Mrs. Adewunmi Akindina, a teacher, while commending the Atiku gesture, urged President Muhammadu Buhari to urgently call on state governors, who are “thoughtlessly shutting their borders to re-open them”.

Akindina stated, “I heard that Kogi State has closed its borders. This is one of the food baskets of the nation. Even if they give us N10, 000, if there’s no food to purchase, the financial aid will come to naught.

“So, there’s the need for our leaders to sit down and co-ordinate their actions.

“I went to the market in the afternoon today in Ota, Ogun State and essential foodstuff were no longer available apparently because people had bought up the foodstuff to stockpile them.

READ ALSO: Breaking: Buhari’s Ministers donate 50% of March salary to support COVID-19 efforts

“The Federal Government should also warn the police, who we learned (at the market) are seizing, harassing and extorting truck drivers bringing foodstuff from the North to the South.

“Government needs to look into this. Except these are done, even if government gives each Nigerian N50, 000, if people cannot get foodstuff to buy, the whole country will starve.”

Mr. Hassan Taiwo, a fabrics trader at Iyana Ipaja, Lagos, described Atiku’s call as timely. “What Atiku is saying is nothing but the truth. I can’t survive beyond one week without going to my shop. Can anybody survives without money”, he queried.

Another respondent, Mr. Efemena Ovie, a property management consultant in Banana Island, Lagos, said if no palliatives was put in place, hunger would kill the people before Covid-19 would get to them. “How can you ask people who try to feed by what they make daily to stay at home without giving them anything to ‘hold body’? It is either they die of starvation or they resort to self help”, he stressed.

Our online readers were not left out. Some of the commentators, who expressed their feelings @, said good advice must always be heeded irrespective of who was giving the advice or suggestion.

According to one Mr. John, “Atiku has spoken and done well. This is what we expect patriotic leaders to do and act. Suggest and lead. At times like this, helping the most venerable ones of the society help to fight this virus to a stand still. Hope others will follow suit. I just hope and pray that the people who needed this help most get it. I also hope and pray that people charged with this responsibility do not use it to their own advantage. Hope this will not be another corruption channel.”
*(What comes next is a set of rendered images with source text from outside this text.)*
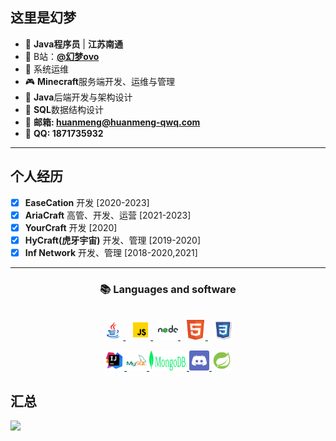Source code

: ## 这里是幻梦

- 🌃 **Java程序员** | **江苏南通**
- 🌄 B站：<a href="https://space.bilibili.com/309509902" target="_blank">**@幻梦ovo**</a>
- 📼 系统运维
- 🎮 **Minecraft**服务端开发、运维与管理
- 📑 **Java**后端开发与架构设计
- 🌌 **SQL**数据结构设计
- 📧 **邮箱: huanmeng@huanmeng-qwq.com**
- 💌 **QQ: 1871735932**

---

## 个人经历

- [x] **EaseCation** 开发 [2020-2023]
- [x] **AriaCraft** 高管、开发、运营 [2021-2023]
- [x] **YourCraft** 开发 [2020]
- [x] **HyCraft(虎牙宇宙)** 开发、管理 [2019-2020]
- [x] **Inf Network** 开发、管理 [2018-2020,2021]

---

<h3 align="center">📚 Languages and software</h3>

<p align="center">
    <br />
    <a title="Java" href="https://github.com/huanmeng-qwq?tab=repositories&language=java">
        <img alt="Java" height="32px" width="32px" src="https://raw.githubusercontent.com/huanmeng-qwq/huanmeng-qwq/main/img/java.gif" />
    </a>
    &nbsp;
    <a title="JavaScript" href="https://github.com/huanmeng-qwq?tab=repositories&language=javascript">
        <img alt="Java Script" height="32px" width="32px" src="https://raw.githubusercontent.com/huanmeng-qwq/huanmeng-qwq/main/img/javascript.gif" />
    </a>
    &nbsp;
    <a title="Lua" href="https://github.com/huanmeng-qwq?tab=repositories&language=node">
       <img alt="Lua" height="32px" width="32px" src="https://raw.githubusercontent.com/huanmeng-qwq/huanmeng-qwq/main/img/nodejs-48.svg" />
    </a>
    &nbsp;
    <a title="HTML" href="https://github.com/huanmeng-qwq?tab=repositories&language=html">
        <img alt="HTML" height="32px" width="32px" src="https://raw.githubusercontent.com/huanmeng-qwq/huanmeng-qwq/main/img/html-5-48.png" />
    </a>
    &nbsp;
    <a title="CSS" href="https://github.com/huanmeng-qwq?tab=repositories&language=css">
        <img alt="CSS" height="32px" width="32px" src="https://raw.githubusercontent.com/huanmeng-qwq/huanmeng-qwq/main/img/css3-100.svg" />
    </a>
</p>
<p align="center">
    <a title="IDEA" href="https://www.jetbrains.com/idea/">
        <img alt="IDEA" height="32px" width="32px" src="https://raw.githubusercontent.com/huanmeng-qwq/huanmeng-qwq/main/img/intellij-idea-48.svg" />
    </a>
    <a title="MySQL" href="https://www.mysql.com/">
        <img alt="MySQL" height="32px" width="32px" src="https://raw.githubusercontent.com/huanmeng-qwq/huanmeng-qwq/main/img/mysql-logo-48.svg" />
    </a>
    <a title="MongoDB" href="https://www.mongodb.com/">
        <img alt="MongoDB" height="32px" width="60px" src="https://raw.githubusercontent.com/huanmeng-qwq/huanmeng-qwq/main/img/MongoDB_Spring-Green.svg" />
    </a>
    <a title="Discord" href="https://discord.com/">
        <img alt="Discord" height="32px" width="32px" src="https://raw.githubusercontent.com/huanmeng-qwq/huanmeng-qwq/main/img/discord-48.png" />
    </a>
    <a title="Spring Boot" href="https://spring.io/projects/spring-boot">
        <img alt="Spring Boot" height="32px" width="32px" src="https://raw.githubusercontent.com/huanmeng-qwq/huanmeng-qwq/main/img/spring-boot-48.svg" />
    </a>
</p>

## 汇总

<img align="" height="137px" src="https://github-readme-stats.vercel.app/api?username=huanmeng-qwq&hide_title=true&hide_border=true&show_icons=true&include_all_commits=true&line_height=21&theme=vue&locale=cn&private=true&&count_private=true&&include_all_commits=true" />
<!-- 
 <img align="" height="137px" src="https://github-readme-stats.vercel.app/api/top-langs/?username=huanmeng-qwq&hide_title=true&hide_border=true&private=true&&count_private=true&&include_all_commits=true&layout=compact&bg_color=0,73FA79,73FDFF,D783FF&theme=graywhite&locale=cn" />
-->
In his reaction, Tito Kane, who said he was not a fan of Atiku maintained that the PDP presidential candidate has made a great suggestion that would be beneficial to Nigerians of every tribe and religion. “I endorse his idea. I am of the opinion that we must not always ignore good and profitable counsel that will benefit Nigeria and Nigerians simply because someone who gave the advice is at variance with our ways. Good advice must always be heeded to irrespective whoever it is coming from. Buhari must do the needful now.”
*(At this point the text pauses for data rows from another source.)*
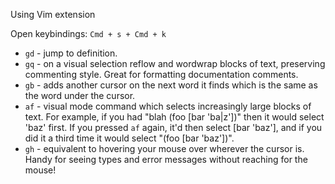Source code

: Using Vim extension

Open keybindings: `Cmd + s + Cmd + k`

-   `gd` - jump to definition.
-   `gq` - on a visual selection reflow and wordwrap blocks of text, preserving commenting style. Great for formatting documentation comments.
-   `gb` - adds another cursor on the next word it finds which is the same as the word under the cursor.
-   `af` - visual mode command which selects increasingly large blocks of text. For example, if you had "blah (foo [bar 'ba|z'])" then it would select 'baz' first. If you pressed `af` again, it'd then select [bar 'baz'], and if you did it a third time it would select "(foo [bar 'baz'])".
-   `gh` - equivalent to hovering your mouse over wherever the cursor is. Handy for seeing types and error messages without reaching for the mouse!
Another Vanguard Online commentator, Benny Hills, described Atiku’s suggestion as playing to the gallery. “I wonder who is advising Atiku. Laudable as his suggestion may be, it is too pre-emptive to suggest and start acting at the same time. Government has not planned any stimulus and you’re already donating to it? To me, this is akin to playing to the gallery than expressing a genuine interest.”